Faktycznie “ktoś” się kręcił. Styx wytypował w sumie trzy indywidua: Starszego mężczyznę z brodą w długim płaszczu i futrzanej czapce. Kobietę około trzydziestki, blondynkę ubraną w spódnicę za kolana i jesienną kurteczkę w zielonym kolorze. Oraz młodego kierowcę białej skody która w zasadzie kręciła się po okolicy cały czas. Czy te osoby były ze sobą w jakikolwiek sposób powiązane? - tego Adam nie wiedział.
W tym samym czasie komputer czytał newsy otagowane jako #komisariat, #policja, #włamanie, #gaz. Nie miał wątpliwości. Spieprzyli to dokumentnie. Pytanie czy policja coś na nich ma i zatai całą sytuację, czy też nie ma kompletnie nic i udostępni szczegóły do mediów.

Nic nie znalazł, jeśli policja prowadziła już dochodzenie, nie chwaliła się tym prasie. A że minęło raptem kilka/kilkanaście godzin od zdarzenia, ta ostatnia nie miała jeszcze pewnie czego wyniuchać.
Po wszystkim postanowił poszukać swojego najbardziej eleganckiego ubrania. Padło na czerwonozieloną flanelowa koszulę w kratę i czarne jeansy. Do tego dobrał znoszone trampki. W koszuli podwinął rękawy odsłaniając przedramiona. Brakowało mu jedynie brody i włosów, żeby uchodzić za drwala.

W końcu wyszedł.

Ostatnimi czasy Cynthia była coraz cichsza, tak jakby wyczerpywała się w niej siła, która wcześniej pchała ją do przodu, nakazywała walczyć i wyszarpywać wręcz miejsce dla siebie w społeczności nieumarłych Sin(d)Bada. W obecnym stanie działania, których podjęła się, by zostać wpuszczoną do leża wampirów, wydawały się wręcz niepasujące do tej wciąż sztywnej, ale jakże cichej panny Vardalos. Właściwie jedyną osobą z którą teraz rozmawiała był Lex, z którym zamieniała od czasu do czasu kilka słów. No i Vanja - choć ciężko nazwać rozmową komunikację, gdzie jedna strona tylko kiwa głową na tak lub nie.

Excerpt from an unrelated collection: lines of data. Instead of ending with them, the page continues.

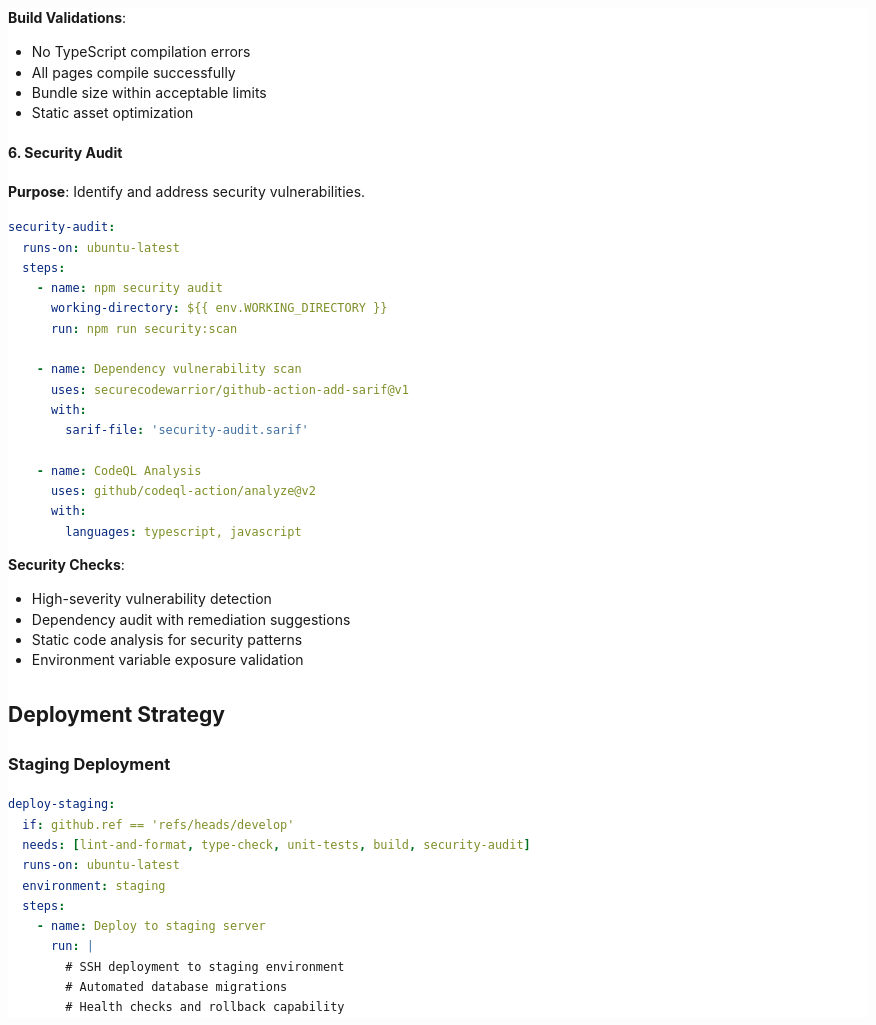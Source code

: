 **Build Validations**:
- No TypeScript compilation errors
- All pages compile successfully
- Bundle size within acceptable limits
- Static asset optimization

#### 6. Security Audit

**Purpose**: Identify and address security vulnerabilities.

```yaml
security-audit:
  runs-on: ubuntu-latest
  steps:
    - name: npm security audit
      working-directory: ${{ env.WORKING_DIRECTORY }}
      run: npm run security:scan
      
    - name: Dependency vulnerability scan
      uses: securecodewarrior/github-action-add-sarif@v1
      with:
        sarif-file: 'security-audit.sarif'
        
    - name: CodeQL Analysis
      uses: github/codeql-action/analyze@v2
      with:
        languages: typescript, javascript
```

**Security Checks**:
- High-severity vulnerability detection
- Dependency audit with remediation suggestions
- Static code analysis for security patterns
- Environment variable exposure validation

## Deployment Strategy

### Staging Deployment

```yaml
deploy-staging:
  if: github.ref == 'refs/heads/develop'
  needs: [lint-and-format, type-check, unit-tests, build, security-audit]
  runs-on: ubuntu-latest
  environment: staging
  steps:
    - name: Deploy to staging server
      run: |
        # SSH deployment to staging environment
        # Automated database migrations
        # Health checks and rollback capability
```
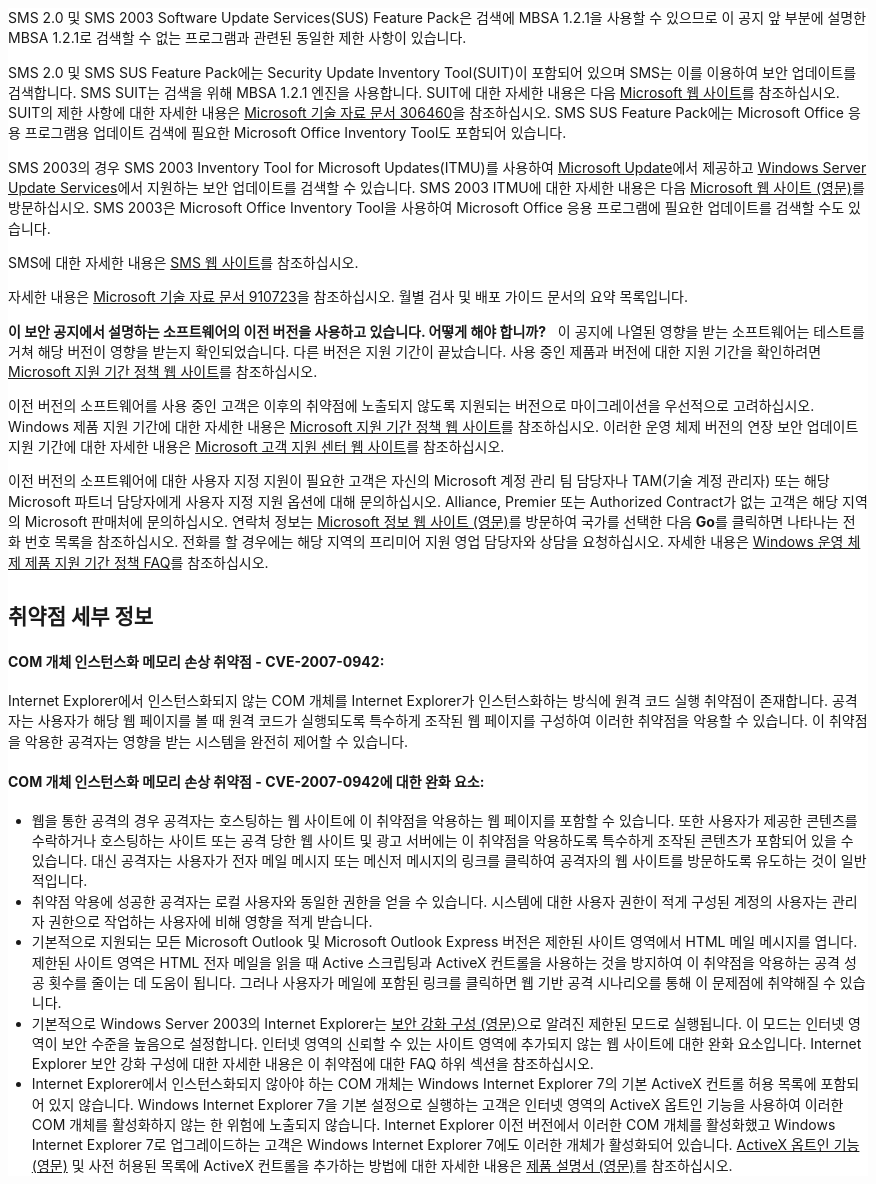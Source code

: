 SMS 2.0 및 SMS 2003 Software Update Services(SUS) Feature Pack은 검색에 MBSA 1.2.1을 사용할 수 있으므로 이 공지 앞 부분에 설명한 MBSA 1.2.1로 검색할 수 없는 프로그램과 관련된 동일한 제한 사항이 있습니다.

SMS 2.0 및 SMS SUS Feature Pack에는 Security Update Inventory Tool(SUIT)이 포함되어 있으며 SMS는 이를 이용하여 보안 업데이트를 검색합니다. SMS SUIT는 검색을 위해 MBSA 1.2.1 엔진을 사용합니다. SUIT에 대한 자세한 내용은 다음 [Microsoft 웹 사이트](http://support.microsoft.com/kb/894154/)를 참조하십시오. SUIT의 제한 사항에 대한 자세한 내용은 [Microsoft 기술 자료 문서 306460](http://support.microsoft.com/kb/306460/)을 참조하십시오. SMS SUS Feature Pack에는 Microsoft Office 응용 프로그램용 업데이트 검색에 필요한 Microsoft Office Inventory Tool도 포함되어 있습니다.

SMS 2003의 경우 SMS 2003 Inventory Tool for Microsoft Updates(ITMU)를 사용하여 [Microsoft Update](http://update.microsoft.com/microsoftupdate)에서 제공하고 [Windows Server Update Services](http://www.microsoft.com/korea/windowsserversystem/updateservices/evaluation/overview.mspx)에서 지원하는 보안 업데이트를 검색할 수 있습니다. SMS 2003 ITMU에 대한 자세한 내용은 다음 [Microsoft 웹 사이트 (영문)](http://go.microsoft.com/fwlink/?linkid=72181)를 방문하십시오. SMS 2003은 Microsoft Office Inventory Tool을 사용하여 Microsoft Office 응용 프로그램에 필요한 업데이트를 검색할 수도 있습니다.

SMS에 대한 자세한 내용은 [SMS 웹 사이트](http://www.microsoft.com/korea/smserver/)를 참조하십시오.

자세한 내용은 [Microsoft 기술 자료 문서 910723](http://support.microsoft.com/kb/910723)을 참조하십시오. 월별 검사 및 배포 가이드 문서의 요약 목록입니다.

**이 보안 공지에서 설명하는 소프트웨어의 이전 버전을 사용하고 있습니다. 어떻게 해야 합니까?**  
이 공지에 나열된 영향을 받는 소프트웨어는 테스트를 거쳐 해당 버전이 영향을 받는지 확인되었습니다. 다른 버전은 지원 기간이 끝났습니다. 사용 중인 제품과 버전에 대한 지원 기간을 확인하려면 [Microsoft 지원 기간 정책 웹 사이트](http://go.microsoft.com/fwlink/?linkid=21742)를 참조하십시오.

이전 버전의 소프트웨어를 사용 중인 고객은 이후의 취약점에 노출되지 않도록 지원되는 버전으로 마이그레이션을 우선적으로 고려하십시오. Windows 제품 지원 기간에 대한 자세한 내용은 [Microsoft 지원 기간 정책 웹 사이트](http://go.microsoft.com/fwlink/?linkid=21742)를 참조하십시오. 이러한 운영 체제 버전의 연장 보안 업데이트 지원 기간에 대한 자세한 내용은 [Microsoft 고객 지원 센터 웹 사이트](http://go.microsoft.com/fwlink/?linkid=33328)를 참조하십시오.

이전 버전의 소프트웨어에 대한 사용자 지정 지원이 필요한 고객은 자신의 Microsoft 계정 관리 팀 담당자나 TAM(기술 계정 관리자) 또는 해당 Microsoft 파트너 담당자에게 사용자 지정 지원 옵션에 대해 문의하십시오. Alliance, Premier 또는 Authorized Contract가 없는 고객은 해당 지역의 Microsoft 판매처에 문의하십시오. 연락처 정보는 [Microsoft 정보 웹 사이트 (영문)](http://go.microsoft.com/fwlink/?linkid=33329)를 방문하여 국가를 선택한 다음 **Go**를 클릭하면 나타나는 전화 번호 목록을 참조하십시오. 전화를 할 경우에는 해당 지역의 프리미어 지원 영업 담당자와 상담을 요청하십시오. 자세한 내용은 [Windows 운영 체제 제품 지원 기간 정책 FAQ](http://go.microsoft.com/fwlink/?linkid=33330)를 참조하십시오.

취약점 세부 정보
----------------

#### COM 개체 인스턴스화 메모리 손상 취약점 - CVE-2007-0942:

Internet Explorer에서 인스턴스화되지 않는 COM 개체를 Internet Explorer가 인스턴스화하는 방식에 원격 코드 실행 취약점이 존재합니다. 공격자는 사용자가 해당 웹 페이지를 볼 때 원격 코드가 실행되도록 특수하게 조작된 웹 페이지를 구성하여 이러한 취약점을 악용할 수 있습니다. 이 취약점을 악용한 공격자는 영향을 받는 시스템을 완전히 제어할 수 있습니다.

#### COM 개체 인스턴스화 메모리 손상 취약점 - CVE-2007-0942에 대한 완화 요소:

-   웹을 통한 공격의 경우 공격자는 호스팅하는 웹 사이트에 이 취약점을 악용하는 웹 페이지를 포함할 수 있습니다. 또한 사용자가 제공한 콘텐츠를 수락하거나 호스팅하는 사이트 또는 공격 당한 웹 사이트 및 광고 서버에는 이 취약점을 악용하도록 특수하게 조작된 콘텐츠가 포함되어 있을 수 있습니다. 대신 공격자는 사용자가 전자 메일 메시지 또는 메신저 메시지의 링크를 클릭하여 공격자의 웹 사이트를 방문하도록 유도하는 것이 일반적입니다.
-   취약점 악용에 성공한 공격자는 로컬 사용자와 동일한 권한을 얻을 수 있습니다. 시스템에 대한 사용자 권한이 적게 구성된 계정의 사용자는 관리자 권한으로 작업하는 사용자에 비해 영향을 적게 받습니다.
-   기본적으로 지원되는 모든 Microsoft Outlook 및 Microsoft Outlook Express 버전은 제한된 사이트 영역에서 HTML 메일 메시지를 엽니다. 제한된 사이트 영역은 HTML 전자 메일을 읽을 때 Active 스크립팅과 ActiveX 컨트롤을 사용하는 것을 방지하여 이 취약점을 악용하는 공격 성공 횟수를 줄이는 데 도움이 됩니다. 그러나 사용자가 메일에 포함된 링크를 클릭하면 웹 기반 공격 시나리오를 통해 이 문제점에 취약해질 수 있습니다.
-   기본적으로 Windows Server 2003의 Internet Explorer는 [보안 강화 구성 (영문)](http://msdn.microsoft.com/library/default.asp?url=/workshop/security/szone/overview/esc_changes.asp)으로 알려진 제한된 모드로 실행됩니다. 이 모드는 인터넷 영역이 보안 수준을 높음으로 설정합니다. 인터넷 영역의 신뢰할 수 있는 사이트 영역에 추가되지 않는 웹 사이트에 대한 완화 요소입니다. Internet Explorer 보안 강화 구성에 대한 자세한 내용은 이 취약점에 대한 FAQ 하위 섹션을 참조하십시오.
-   Internet Explorer에서 인스턴스화되지 않아야 하는 COM 개체는 Windows Internet Explorer 7의 기본 ActiveX 컨트롤 허용 목록에 포함되어 있지 않습니다. Windows Internet Explorer 7을 기본 설정으로 실행하는 고객은 인터넷 영역의 ActiveX 옵트인 기능을 사용하여 이러한 COM 개체를 활성화하지 않는 한 위험에 노출되지 않습니다. Internet Explorer 이전 버전에서 이러한 COM 개체를 활성화했고 Windows Internet Explorer 7로 업그레이드하는 고객은 Windows Internet Explorer 7에도 이러한 개체가 활성화되어 있습니다. [ActiveX 옵트인 기능 (영문)](http://msdn.microsoft.com/library/default.asp?url=/library/en-us/ietechcol/cols/dnexpie/activex_security.asp) 및 사전 허용된 목록에 ActiveX 컨트롤을 추가하는 방법에 대한 자세한 내용은 [제품 설명서 (영문)](http://msdn.microsoft.com/library/default.asp?url=/library/en-us/ietechcol/cols/dnexpie/activex_security.asp)를 참조하십시오.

Cokolwiek męczyło Ventraskę, nie miało to jednak wpływu na jej wyczucie stylu. Właściwie od przebudzenia nie robiła nic innego poza przygotowaniem wieczorowego “looku”. W klubie zjawiła się nawet jej ghulica - Marika - starsza, ale wyjątkowo zadbana i dobrze ubrana kobieta, która pomogła swojej pani przygotować się na przyjęcie, aneksując do tego celu VIP-room.
Teraz, gdy wszystko było gotowe, pięknie wyglądająca wampirzyca po prostu stała i czekała, patrząc w zamyśleniu przez weneckie lustro na pląsającą po parkiecie gawiedź, gdzie co jakiś czas mignęła jej sylwetka Vanji.

Lex, który wstał wcześniej rezydował za barem. Odczekał kilka chwil po tym jak upewnił się, że obie wampirzyce sa na górze. Jedna w VIP-room, druga na parkiecie. Zawołał “Młodego” by stanął za kontuarem i skierował się ku wyjściu do plebanii. Musiał wszak zamienić kilka słów z Lwem i Adamem.
Ten pierwszy siedział cierpliwie na kanapie gdy Lex wszedł do głównej sali krypt. Nosferatu właśnie wychynął ze swojego leża.
- Starałem się wybadać wczoraj tą lalę od Skadi - odezwał się siadając na kanapie obok Lwa. - Wpadł mi też do głowy ciekawy koncept, który może nam dać kopa do góry, dobrze byłoby to obgadać przed deadparty… A co w kwestii tych dowodów w sprawie naszych chłopaków?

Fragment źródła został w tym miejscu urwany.